La situazione attuale è incerta, per avere risposte soprattutto sui ricongiungimenti famigliari e non, bisognerà avere (ancora) pazienza. Il Covid-19 ci ha insegnato a gestire le distanze, sia quelle sociali che ci impone lo Stato per gestire l’emergenza sanitaria si quelle propriamente fisiche e per così dire, “nazionali”. Non ci si può abbracciare e non ci si può neanche spostare oltre frontiera per rivedere un proprio caro, o il proprio fidanzato. E non esiste data, un punto di riferimento e per questo c’è chi dimostra ansia e dispiacere. Elena Scaffidi, psicologa e psicoterapeuta, intervenuta durante il TgSpeciale di Teleticino ha fatto luce su alcuni aspetti fondamentali.

"È ancora tutto in forse"“La difficoltà va al di là del distanziamento, dal fatto che ci mancano i nostri rapporti, è proprio legato al fatto di non intravedere ancora una via d’uscita certa”. “È ancora un po’ tutto in forse: ci sono molto quesiti e la cosa che più disturba noi esseri umani è non avere certezza.
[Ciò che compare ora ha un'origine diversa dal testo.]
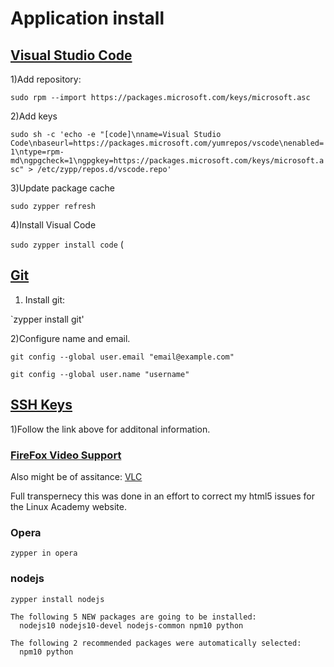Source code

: # Application install


## [Visual Studio Code](https://code.visualstudio.com/docs/setup/linux#_rhel-fedora-and-centos-based-distributions)

1)Add repository:

`sudo rpm --import https://packages.microsoft.com/keys/microsoft.asc`

2)Add keys 

`sudo sh -c 'echo -e "[code]\nname=Visual Studio Code\nbaseurl=https://packages.microsoft.com/yumrepos/vscode\nenabled=1\ntype=rpm-md\ngpgcheck=1\ngpgkey=https://packages.microsoft.com/keys/microsoft.asc" > /etc/zypp/repos.d/vscode.repo'`

3)Update package cache

`sudo zypper refresh`

4)Install Visual Code

`sudo zypper install code` 
(
## [Git](https://help.github.com/articles/set-up-git/)

1) Install git:

`zypper install git'

2)Configure name and email.

`git config --global user.email "email@example.com"`

`git config --global user.name "username"`

## [SSH Keys](https://help.github.com/articles/generating-a-new-ssh-key-and-adding-it-to-the-ssh-agent/)

1)Follow the link above for additonal information. 

### [FireFox Video Support](https://en.opensuse.org/SDB:Firefox_MP4/H.264_Video_Support)

Also might be of assitance:
 [VLC](https://en.opensuse.org/VLC)

Full transpernecy this was done in an effort to correct my html5 issues for the Linux Academy website.

### Opera

`zypper in opera`

### nodejs

`zypper install nodejs`

``` 
The following 5 NEW packages are going to be installed:
  nodejs10 nodejs10-devel nodejs-common npm10 python

The following 2 recommended packages were automatically selected:
  npm10 python
```
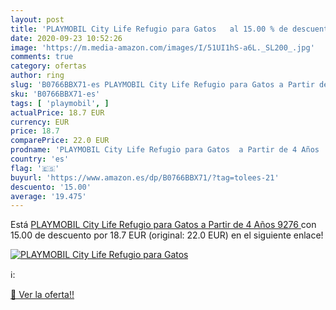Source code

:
 ```yaml
---
layout: post
title: 'PLAYMOBIL City Life Refugio para Gatos   al 15.00 % de descuento'
date: 2020-09-23 10:52:26
image: 'https://m.media-amazon.com/images/I/51UI1hS-a6L._SL200_.jpg'
comments: true
category: ofertas
author: ring
slug: 'B0766BBX71-es PLAYMOBIL City Life Refugio para Gatos a Partir de 4 Años...'
sku: 'B0766BBX71-es'
tags: [ 'playmobil', ]
actualPrice: 18.7 EUR
currency: EUR
price: 18.7
comparePrice: 22.0 EUR
prodname: 'PLAYMOBIL City Life Refugio para Gatos  a Partir de 4 Años  9276 '
country: 'es'
flag: '🇪🇸'
buyurl: 'https://www.amazon.es/dp/B0766BBX71/?tag=tolees-21'
descuento: '15.00'
average: '19.475'
---
```


Está [PLAYMOBIL City Life Refugio para Gatos  a Partir de 4 Años  9276 ](https://www.amazon.es/dp/B0766BBX71/?tag=tolees-21) con 15.00 de descuento por 18.7 EUR (original: 22.0 EUR) en el siguiente enlace!

[![PLAYMOBIL City Life Refugio para Gatos  ](https://m.media-amazon.com/images/I/51UI1hS-a6L._SL200_.jpg)](https://www.amazon.es/dp/B0766BBX71/?tag=tolees-21)

ℹ️:


[🛒 Ver la oferta!!](https://www.amazon.es/dp/B0766BBX71/?tag=tolees-21)
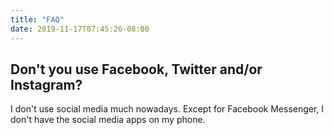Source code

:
 ```yaml
---
title: "FAQ"
date: 2019-11-17T07:45:26-08:00
---
```


## Don't you use Facebook, Twitter and/or Instagram?

I don't use social media much nowadays. Except for Facebook Messenger, I don't have the social media apps on my phone.

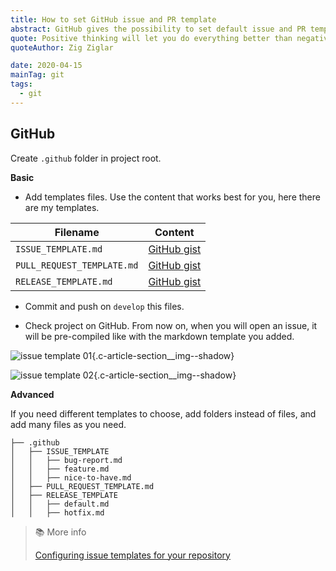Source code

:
 ```yaml
---
title: How to set GitHub issue and PR template
abstract: GitHub gives the possibility to set default issue and PR templates.
quote: Positive thinking will let you do everything better than negative thinking will.
quoteAuthor: Zig Ziglar

date: 2020-04-15
mainTag: git
tags:
  - git
---
```


## GitHub

Create `.github` folder in project root.

**Basic**

- Add templates files. Use the content that works best for you, here there are my templates.

| Filename                   | Content                                                                              |
|----------------------------|--------------------------------------------------------------------------------------|
| `ISSUE_TEMPLATE.md`        | [GitHub gist](https://gist.github.com/giuliachiola/1f3f3274e3187b3866c9a042cf3cf8fb) |
| `PULL_REQUEST_TEMPLATE.md` | [GitHub gist](https://gist.github.com/giuliachiola/95b303c820c3253e4a3239f28ed347ad) |
| `RELEASE_TEMPLATE.md`      | [GitHub gist](https://gist.github.com/giuliachiola/96d84c5313bf66ea1034856092624c17) |

- Commit and push on `develop` this files.

- Check project on GitHub. From now on, when you will open an issue, it will be pre-compiled like with the markdown template you added.

![issue template 01](https://res.cloudinary.com/giuliachiola/image/upload/v1586637232/super-blog/til/14-issue-and-pr-templates/til-14-bug-report-01_fcauoy.jpg){.c-article-section__img--shadow}

![issue template 02](https://res.cloudinary.com/giuliachiola/image/upload/v1586637233/super-blog/til/14-issue-and-pr-templates/til-14-bug-report-02_ywp8su.jpg){.c-article-section__img--shadow}


**Advanced**

If you need different templates to choose, add folders instead of files, and add many files as you need.

```shell
├── .github
│   ├── ISSUE_TEMPLATE
│   │   ├── bug-report.md
│   │   ├── feature.md
│   │   ├── nice-to-have.md
│   ├── PULL_REQUEST_TEMPLATE.md
│   ├── RELEASE_TEMPLATE
│   │   ├── default.md
│   │   ├── hotfix.md
```


> 📚 More info
>
> [Configuring issue templates for your repository](https://help.github.com/en/github/building-a-strong-community/configuring-issue-templates-for-your-repository)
Noi, ora, possiamo per esempio scegliere di accudire i nostri legami e facendo questo sentiamo di avere in mano le nostre relazioni nei vari gruppi a cui apparteniamo: dal lavoro, alla famiglia all’amore”.

Accudirli. E questo vale sia per chi deve affrontare l’allontanamento per via della frontiera e per chi lavora ancora da casa e non allaccia più relazioni da mesi. Ma come si fa ad accudire questo tipo di rapporto lavorativo?“Ci sono situazioni personali che hanno consentito di poter continuare ad incontrarsi professionalmente attraverso i mezzi di comunicazione ma più difficile è per coloro che svolgono delle professioni che non hanno per niente ripreso il corso normale delle cose. Quando possibile sarebbe il caso di cercare in maniera autonoma di mantenere dei contatti telefonici con il collega, con chiunque in qualche modo facesse parte al contesto nel quale eravamo abituati a interagire per antere un rapporto. Abbiamo riscoperto dei mezzi nuovi che non immaginavamo che sarebbero diventati così massivamente protagonisti della nostra vita”.

Prima dovevamo stare in casa e ora dobbiamo uscire, convivendo con questo nemico invisibile e c’è chi parla della paura di uscire dalla propria casa, la cosiddetta sindrome della capanna. “La sindrome della capanna c’è ed è molto presente a tutti i livelli. Non ha a che vedere con lo sviluppo della persona e con il tipo di professione. Tutto sommato non ha neanche tanto a che vedere con la paura di ammalarsi. In realtà, è proprio una situazione di abitudine a riscostruire dei confini attorno al nostro mondo quotidiano che inizialmente abbiamo faticato a ritrovare e che ora ci rassicurano. Questa difficoltà la sto riscontrando nelle persone che conosco, nei pazienti ma anche nei colleghi. All’idea di riprendere le attività in studio sono confrontati con una certa difficoltà perché c’è un rimescolare nuovamente un cambiamento che negli esseri umani è sempre faticoso”.

L’esserci dovuti fermare per forza ha qualche effetto benefico?“Ma sicuramente sì. Quando ci fermiamo, quando i nostri tempi si dilatano entriamo in contatto con la parte più profonda di noi e questo è molto bello, è una risorsa grandissima che in altri momenti della vita, presi dalla frenesia, non sempre siamo in grado di fare. È una grande opportunità che secondo me dovremmo tenere come insegnamento per chiedere a noi stessi che cosa possiamo tenere di buono da questa esperienza”.

E quindi usciremo cambiati?“Dipenderà dalle persone e dalla capacità di riflettere. Ci sono aspetti esteriori che non dipendono in maniera così importante da noi ma l’essersi resi conto dell’importanza del significato della parola libertà, per esempio, non può non averci cambiati come esseri umani”.